Timmins était particulièrement content d’avoir mis la main sur Cayden Primeau, un gardien grand format que le Tricolore a acquis après avoir échangé son choix de septième ronde l’an prochain pour obtenir l’un de ceux des Flyers en dernière ronde samedi.
« Je voulais ce gardien et je ne pouvais concevoir qu’il soit encore disponible si loin dans le repêchage. J’ai donc demandé une transaction pour l’obtenir. Le plus beau de l’affaire, c’est que tous les recruteurs autour de la table avaient eux aussi des gars auxquels ils tenaient vraiment, mais nous avons dû faire un choix. »
Prudence partisans du Canadien, le fait que les dépisteurs de votre club avaient autant de « trésors » à rapatrier à Montréal avec le choix de 7e ronde ne veut pas dire que le fils de Keith Primeau aura une carrière aussi flamboyante que celle de son père qui était fier — et c’est normal — comme un paon samedi.
Car si c’était le cas, les Flyers de Philadelphie n’auraient pas cédé leur choix.

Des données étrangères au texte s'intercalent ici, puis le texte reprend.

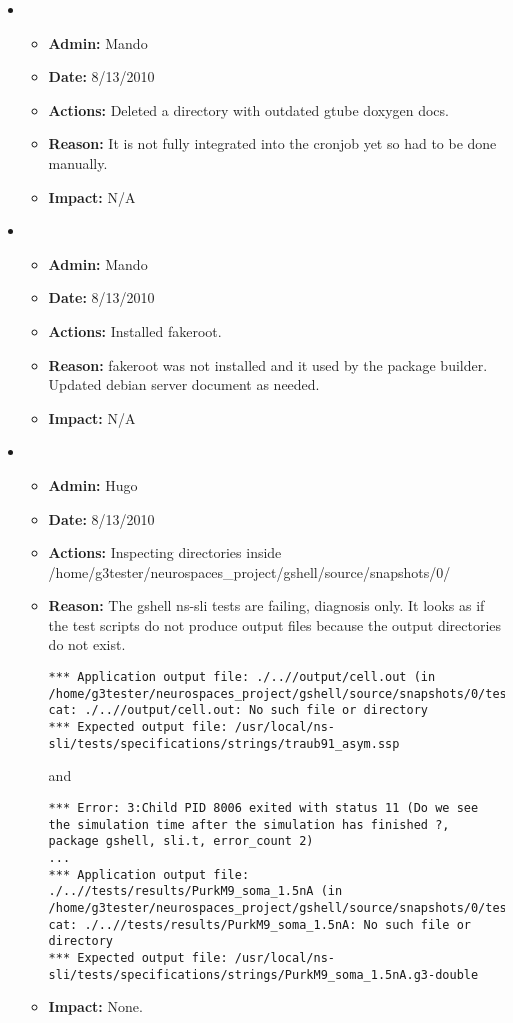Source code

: \documentclass[12pt]{article}
\begin{document}
\begin{itemize}
\item 
\begin{itemize}
\item[] {\bf Admin:} Mando
\item[] {\bf Date:} 8/13/2010 
\item[] {\bf Actions:} Deleted a directory with outdated gtube doxygen docs.
\item[] {\bf Reason:} It is not fully integrated into the cronjob yet so had to be done manually.
\item[] {\bf Impact:} N/A
\end{itemize}

\item 
\begin{itemize}
\item[] {\bf Admin:} Mando
\item[] {\bf Date:} 8/13/2010 
\item[] {\bf Actions:} Installed fakeroot.
\item[] {\bf Reason:} fakeroot was not installed and it used by the package builder. Updated debian server document as needed.
\item[] {\bf Impact:} N/A
\end{itemize}

	
\item 
\begin{itemize}
\item[] {\bf Admin:} Hugo
\item[] {\bf Date:} 8/13/2010 
\item[] {\bf Actions:} Inspecting directories inside
  /home/g3tester/neurospaces\_project/gshell/source/snapshots/0/
\item[] {\bf Reason:} The gshell ns-sli tests are failing, diagnosis
  only.  It looks as if the test scripts do not produce output files
  because the output directories do not exist.
\begin{verbatim}
*** Application output file: ./..//output/cell.out (in /home/g3tester/neurospaces_project/gshell/source/snapshots/0/tests)
cat: ./..//output/cell.out: No such file or directory
*** Expected output file: /usr/local/ns-sli/tests/specifications/strings/traub91_asym.ssp
\end{verbatim}
and
\begin{verbatim}
*** Error: 3:Child PID 8006 exited with status 11 (Do we see the simulation time after the simulation has finished ?, package gshell, sli.t, error_count 2)
...
*** Application output file: ./..//tests/results/PurkM9_soma_1.5nA (in /home/g3tester/neurospaces_project/gshell/source/snapshots/0/tests)
cat: ./..//tests/results/PurkM9_soma_1.5nA: No such file or directory
*** Expected output file: /usr/local/ns-sli/tests/specifications/strings/PurkM9_soma_1.5nA.g3-double
\end{verbatim}
\item[] {\bf Impact:} None.
\end{itemize}


\end{itemize}
\end{document}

Ils l’auraient gardé, au lieu de se dire « je ne peux pas croire que Montréal a gaspillé un choix de septième ronde comme ça...»

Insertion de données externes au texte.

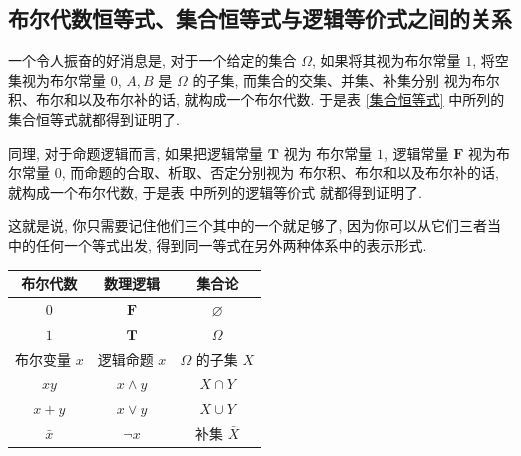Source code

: \documentclass[10pt,UTF8]{book} %
\begin{document}
\subsection{布尔代数恒等式、集合恒等式与逻辑等价式之间的关系}

一个令人振奋的好消息是, 对于一个给定的集合 $\varOmega$, 如果将其视为布尔常量 $1$,
将空集视为布尔常量 $0$, $A,B$ 是 $\varOmega$ 的子集, 而集合的交集、并集、补集分别
视为布尔积、布尔和以及布尔补的话, 就构成一个布尔代数. 于是表 \ref{集合恒等式} 中所列的
集合恒等式就都得到证明了. 

同理, 对于命题逻辑而言, 如果把逻辑常量 $\mathbf{T}$ 视为
布尔常量 $1$, 逻辑常量 $\mathbf{F}$ 视为布尔常量 $0$, 而命题的合取、析取、否定分别视为
布尔积、布尔和以及布尔补的话, 就构成一个布尔代数, 于是表 中所列的逻辑等价式
就都得到证明了.

这就是说, 你只需要记住他们三个其中的一个就足够了, 因为你可以从它们三者当中的任何一个等式出发,
得到同一等式在另外两种体系中的表示形式.

{ %
\label{布尔代数、集合运算与逻辑运算之间的关系} %
\begin{longtable}{ccc}
    \toprule
    \textbf{布尔代数} & \textbf{数理逻辑} & \textbf{集合论} \\
    \toprule
    \endhead
    \bottomrule
    \endfoot

    $0$ & $\mathbf{F}$ & $\varnothing$ \\ 
    $1$ & $\mathbf{T}$ & $\varOmega$ \\ 
    布尔变量 $x$ & 逻辑命题 $x$ & $\Omega$ 的子集 $X$ \\
    $xy$ & $x \wedge y$ & $X \cap Y$ \\ 
    $x+y$ & $x \vee y$ & $X \cup Y$ \\
    $\bar x$ & $\lnot x$ & 补集 $\bar X$ \\
\end{longtable}}


\end{document}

Qui du Canadien ou des Flyers aura raison?
On le saura dans cinq ans.
D’ici là, l’incertitude primera.
Aucun Québécois… encore
La seule certitude qu’on peut tirer du repêchage de 2017 du Canadien, c’est qu’il ne compte aucun Québécois.
Même que pour la première fois de son histoire et de celle du repêchage comme on le connaît aujourd’hui, le Canadien a tourné le dos au Québec pour une deuxième année de suite.

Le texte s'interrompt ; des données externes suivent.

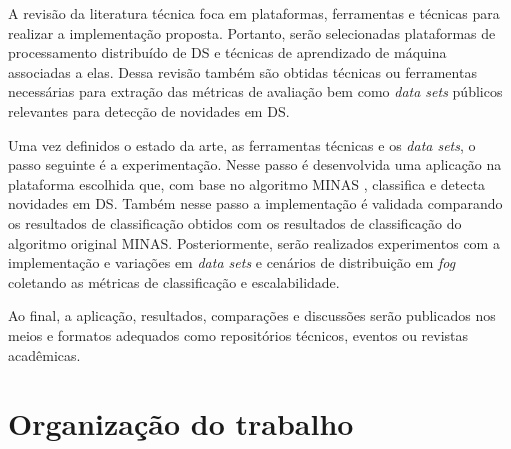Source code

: A revisão da literatura técnica foca em plataformas, ferramentas e técnicas
para realizar a implementação proposta.
Portanto, serão selecionadas plataformas de processamento distribuído de DS
e técnicas de aprendizado de máquina associadas a elas.
Dessa revisão também são obtidas técnicas ou ferramentas necessárias
para extração das métricas de avaliação bem como \emph{data sets}
públicos relevantes para detecção de novidades em DS.

Uma vez definidos o estado da arte, as ferramentas técnicas e os
\emph{data sets}, o passo seguinte é a experimentação.
Nesse passo é desenvolvida uma aplicação na plataforma escolhida que, com base no
algoritmo MINAS \cite{Faria2016minas}, classifica e detecta novidades em DS.
Também nesse passo a implementação é validada comparando os resultados de
classificação obtidos com os resultados de classificação do algoritmo original
MINAS.
Posteriormente, serão realizados experimentos com a implementação e variações em \emph{data sets} e
cenários de distribuição em \emph{fog} coletando as métricas de classificação e escalabilidade.

Ao final, a aplicação, resultados, comparações e discussões serão publicados
nos meios e formatos adequados como repositórios técnicos, eventos ou revistas
acadêmicas.

\section{Organização do trabalho}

Je suis sévère un brin ou deux, car il serait malhonnête – même si ce courant de pensée est très populaire du côté des amateurs et partisans du Canadien – de dire que le Canadien boude le Québec.
Maxime Comtois, premier Québécois repêché, et Zachary Lauzon, deuxième, ont été choisis aux 50e et 51e rangs par Anaheim et Pittsburgh alors que le Canadien parlait aux 56e (Josh Brook) et 58e rangs (Joni Ikonen).
Bon, le Canadien aurait pu tenter de s’avancer en complétant une transaction. Ce qu’il aurait sans doute fait s’il avait préféré Comtois et/ou Lauzon à ses autres joueurs.
Il aurait aussi pu se tourner vers Antoine Morand que les Ducks ont repêché avec leur 60e sélection pour compléter le duo Comtois-Morand.
Le Canadien ne l’a pas fait. « On a essayé de bouger, mais ça n’a pas fonctionné », que Trevor Timmins a assuré.
Nous sommes condamnés à le croire sur parole.
Cela dit, personne ne demande au Canadien de sélectionner des espoirs moins intéressants à ses yeux parce qu’ils sont du Québec.
Mais il est normal d’exiger du Canadien qu’il apporte une attention particulière à ces joueurs de chez nous.
Si les recruteurs québécois des Ducks ont convaincu leur état-major du bien-fondé de miser sur la combinaison Comtois-Morand en deuxième ronde, il sera normal de suivre l’évolution de ces deux joueurs et des deux autres que le Canadien a préférés afin de dresser des comparaisons dans quelques années.
Cela dit, avec 14 joueurs de la LHJMQ repêchés cette année dont seulement 9 sont Québécois, on ne peut pas dire que la manne était abondante et que le Canadien est allé à contre-courant.
Mais ça titille quand même un peu.
Trevor Timmins semblait tellement heureux de ses sélections qu’on va lui donner l’occasion de nous prouver qu’il a eu raison. L’ennui, c’est qu’il faudra patienter trois, quatre, voire cinq ans avant d’avoir les bilans qui permettront de conclure.
Est-ce que les partisans du Canadien auront la patience de se rendre jusque-là?